Un compleanno importante, con festeggiamenti in tutto il mondo con iniziative tra le più varie. In Italia è a Rimini l’evento più consistente: fino al 15 settembre una mostra originalissima dal titolo Mafalda – Una bambina dalla parte delle donne porta questo amatissimo personaggio dai capelli arruffati su pannelli esposti sulla spiaggia, dal Bagno 100 al Bagno 151. Ed è solo un esempio.
«Le storie di Mafalda sono “tragicamente” di attualità – sottolinea Ivan Giovannucci, dell’agenzia letteraria Caminito, che cura i diritti d’autore delle pubblicazioni di Quino in Europa e che è stato traduttore delle strisce di Mafalda dopo Macelo Ravoni -. Lo stesso Quino, che tra l’altro considerava Mafalda una rompiscatole, si meravigliava di come fosse sempre attualissima e si stupiva del fatto che la conoscessero i bambini. Per lui era strano che un personaggio degli Anni sessanta, con la radio a transistor, con il triciclo, la tv in bianco e nero, con cose che i bambini oggi non sanno nemmeno che cosa sono, che giocava ai cow boy con i suoi amici e fosse circondata da cose che nel Duemila non c’erano più potesse avere un pubblico anche di ragazzini delle scuole elementari».
Eppure è davvero così: sessant’anni ed essere sempre e ancora quella piccola bambina ribelle. Del resto, in quell’intervista per i suoi ottant’anni, Quino non aveva avuto dubbi: «Credo – aveva detto – che l’atteggiamento contestatore dei bambini non sia cambiato rispetto ai tempi di Mafalda. Sono sempre attenti e sensibili alle tematiche quali l’ecologia o la guerra; poi, come dice Mafalda, subentra “l’adultità” e la musica cambia. Mi spiace ammetterlo, ma Mafalda è ancora attuale, nel senso che i problemi e i “mali del mondo” non sono cambiati, sono sempre quelli».

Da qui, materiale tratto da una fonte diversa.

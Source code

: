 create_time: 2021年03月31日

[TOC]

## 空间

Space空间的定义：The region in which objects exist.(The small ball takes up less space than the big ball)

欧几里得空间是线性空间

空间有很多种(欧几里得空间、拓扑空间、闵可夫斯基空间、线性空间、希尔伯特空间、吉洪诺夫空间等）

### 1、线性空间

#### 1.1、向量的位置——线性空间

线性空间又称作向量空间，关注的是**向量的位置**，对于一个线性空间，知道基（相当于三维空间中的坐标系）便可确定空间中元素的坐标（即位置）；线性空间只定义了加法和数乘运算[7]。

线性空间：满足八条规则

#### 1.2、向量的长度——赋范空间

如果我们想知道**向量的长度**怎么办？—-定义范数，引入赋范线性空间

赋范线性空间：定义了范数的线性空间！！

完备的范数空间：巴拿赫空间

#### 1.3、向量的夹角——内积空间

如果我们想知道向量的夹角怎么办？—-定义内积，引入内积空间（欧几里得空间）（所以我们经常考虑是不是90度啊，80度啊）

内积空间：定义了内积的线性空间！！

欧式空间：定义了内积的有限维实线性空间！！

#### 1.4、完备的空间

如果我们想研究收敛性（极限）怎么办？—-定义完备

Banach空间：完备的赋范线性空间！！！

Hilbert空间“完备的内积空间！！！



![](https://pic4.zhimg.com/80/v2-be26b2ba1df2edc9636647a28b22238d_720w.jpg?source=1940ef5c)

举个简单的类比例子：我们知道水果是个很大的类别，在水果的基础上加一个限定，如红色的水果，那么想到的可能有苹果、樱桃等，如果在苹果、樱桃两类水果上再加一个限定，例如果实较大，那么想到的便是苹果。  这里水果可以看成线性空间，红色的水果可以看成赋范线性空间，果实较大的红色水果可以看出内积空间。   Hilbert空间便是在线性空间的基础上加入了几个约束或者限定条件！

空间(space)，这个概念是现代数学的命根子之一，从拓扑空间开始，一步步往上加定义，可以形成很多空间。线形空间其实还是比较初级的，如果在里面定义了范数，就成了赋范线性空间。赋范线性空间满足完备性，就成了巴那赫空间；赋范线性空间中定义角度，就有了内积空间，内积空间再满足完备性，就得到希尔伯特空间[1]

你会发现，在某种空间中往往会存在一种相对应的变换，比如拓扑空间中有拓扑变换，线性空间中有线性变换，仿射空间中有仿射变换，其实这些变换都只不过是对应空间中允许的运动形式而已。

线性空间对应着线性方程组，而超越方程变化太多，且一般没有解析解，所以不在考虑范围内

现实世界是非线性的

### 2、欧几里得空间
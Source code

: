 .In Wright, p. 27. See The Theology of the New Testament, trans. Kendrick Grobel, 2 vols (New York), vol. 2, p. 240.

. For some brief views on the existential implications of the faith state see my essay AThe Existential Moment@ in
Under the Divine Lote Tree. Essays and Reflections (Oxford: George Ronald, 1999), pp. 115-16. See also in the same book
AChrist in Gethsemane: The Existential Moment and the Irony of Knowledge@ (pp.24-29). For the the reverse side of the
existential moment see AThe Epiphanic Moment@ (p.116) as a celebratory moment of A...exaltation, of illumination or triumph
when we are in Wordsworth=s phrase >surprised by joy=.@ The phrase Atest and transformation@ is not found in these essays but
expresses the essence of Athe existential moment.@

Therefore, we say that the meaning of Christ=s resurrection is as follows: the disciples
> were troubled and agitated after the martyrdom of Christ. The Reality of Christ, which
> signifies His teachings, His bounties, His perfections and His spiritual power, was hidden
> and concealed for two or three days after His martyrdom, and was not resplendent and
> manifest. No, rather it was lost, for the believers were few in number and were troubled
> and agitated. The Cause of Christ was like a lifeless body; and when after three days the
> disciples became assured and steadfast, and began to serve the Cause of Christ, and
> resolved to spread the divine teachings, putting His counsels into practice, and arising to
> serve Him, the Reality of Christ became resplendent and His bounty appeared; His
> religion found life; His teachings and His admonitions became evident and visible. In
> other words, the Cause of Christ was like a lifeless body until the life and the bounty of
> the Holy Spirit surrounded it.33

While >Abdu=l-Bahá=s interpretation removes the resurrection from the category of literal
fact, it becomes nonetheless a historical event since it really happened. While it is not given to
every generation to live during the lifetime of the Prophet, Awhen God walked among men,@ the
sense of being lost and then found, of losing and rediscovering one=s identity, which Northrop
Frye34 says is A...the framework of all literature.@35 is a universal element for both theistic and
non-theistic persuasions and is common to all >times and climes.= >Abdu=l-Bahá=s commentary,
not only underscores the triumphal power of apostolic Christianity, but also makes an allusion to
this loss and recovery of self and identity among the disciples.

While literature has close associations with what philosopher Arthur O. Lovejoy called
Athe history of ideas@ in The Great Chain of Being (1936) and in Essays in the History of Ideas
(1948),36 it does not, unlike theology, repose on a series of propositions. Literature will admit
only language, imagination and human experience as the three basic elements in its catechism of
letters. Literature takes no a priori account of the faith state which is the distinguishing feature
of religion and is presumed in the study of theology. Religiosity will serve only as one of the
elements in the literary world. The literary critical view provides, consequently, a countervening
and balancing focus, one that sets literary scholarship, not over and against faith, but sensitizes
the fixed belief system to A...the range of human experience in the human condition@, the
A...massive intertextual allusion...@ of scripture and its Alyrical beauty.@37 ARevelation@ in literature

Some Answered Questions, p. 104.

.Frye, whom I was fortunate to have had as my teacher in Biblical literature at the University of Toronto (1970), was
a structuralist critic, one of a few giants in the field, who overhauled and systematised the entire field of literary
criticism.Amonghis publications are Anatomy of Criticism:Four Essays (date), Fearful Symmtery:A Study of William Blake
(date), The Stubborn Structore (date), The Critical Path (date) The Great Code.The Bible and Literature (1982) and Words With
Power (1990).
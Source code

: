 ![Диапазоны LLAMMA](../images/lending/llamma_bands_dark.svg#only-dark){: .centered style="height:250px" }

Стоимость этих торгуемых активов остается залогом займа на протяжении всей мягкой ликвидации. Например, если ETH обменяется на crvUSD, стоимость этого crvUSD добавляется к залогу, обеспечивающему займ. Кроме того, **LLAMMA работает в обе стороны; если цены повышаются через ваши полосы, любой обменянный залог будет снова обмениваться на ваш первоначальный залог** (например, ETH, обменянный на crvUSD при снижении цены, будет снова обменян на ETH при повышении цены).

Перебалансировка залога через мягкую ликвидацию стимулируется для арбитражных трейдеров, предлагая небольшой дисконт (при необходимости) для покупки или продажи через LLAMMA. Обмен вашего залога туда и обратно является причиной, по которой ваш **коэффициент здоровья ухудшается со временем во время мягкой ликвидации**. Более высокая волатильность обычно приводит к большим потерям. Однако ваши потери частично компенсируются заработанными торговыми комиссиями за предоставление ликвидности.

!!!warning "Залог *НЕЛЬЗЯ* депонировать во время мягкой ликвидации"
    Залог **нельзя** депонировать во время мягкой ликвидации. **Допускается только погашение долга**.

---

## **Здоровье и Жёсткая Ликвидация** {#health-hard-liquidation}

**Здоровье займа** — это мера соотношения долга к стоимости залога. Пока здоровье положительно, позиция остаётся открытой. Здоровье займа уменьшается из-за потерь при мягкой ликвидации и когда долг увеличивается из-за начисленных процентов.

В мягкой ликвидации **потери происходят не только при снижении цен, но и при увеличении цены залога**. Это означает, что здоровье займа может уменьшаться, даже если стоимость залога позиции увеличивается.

Ed eccola, allora, Mafalda che mette cerotti e prova a utilizzare creme di bellezza per curare i mali del mondo, e che, come Quino, avrebbe voluto metterne sul mappamondo «laddove c’è una guerra: purtroppo dovrebbe procurarsene una gran quantità». Eccola con la potenza dei suoi messaggi “da adulta” ma con la semplicità di una bambina, capace di quelle osservazioni spesso permeate dall’umorismo, ma che lasciano quell’amarezza a cui non si resta indifferenti. «La cosa molto bella della serie – sottolinea ancora Ivan Giovannucci – è che sicuramente Mafalda è Mafalda, ma Quino ha fatto anche con i personaggi “comprimari” un tratto della società, la sua capacità è stata quella di prendere persone reali e trasportarle nei bambini. Da Manolito, che è il commerciante, a Libertad, che ha un grandissimo senso anche per come è disegnata: è piccolina, più piccola anche del fratellino di Mafalda, nonostante come età sia più grande, perché è il senso della libertà che è piccolina. La cosa bella di Quino è che lui non si è mai tirato indietro, ma ha fatto un ritratto della società da tutti i punti di vista». Un’attenzione che per forza ha dovuto essere presente nella traduzione. «La cosa difficile nell’approcciarsi a una traduzione – spiega Giovannucci – è il dover tradurre non letteralmente ma lasciando il senso. Quello di Quino è uno spagnolo argentino e inoltre quando si traduce bisogna sempre pensare come pensa l’autore, ma trasportando il tutto, senza stravolgerlo, in maniera che il senso arrivi, in questo caso, al pubblico italiano, altrimenti alcune cose non vengono capite». Detto questo, per Giovannucci, che più che di Mafalda è stato e continua a essere un grandissimo fan di Quino, che ha frequentato non solo come agente e traduttore, ma anche come vero amico, trovando in lui e in sua moglie Alicia una sorta di famiglia, vivere così vicino a questo fumetto e tradurlo è stato un piacere. E non lo nasconde nell’entusiasmo con cui ancora si approccia al mondo del grandissimo illustratore e a tutti i suoi personaggi.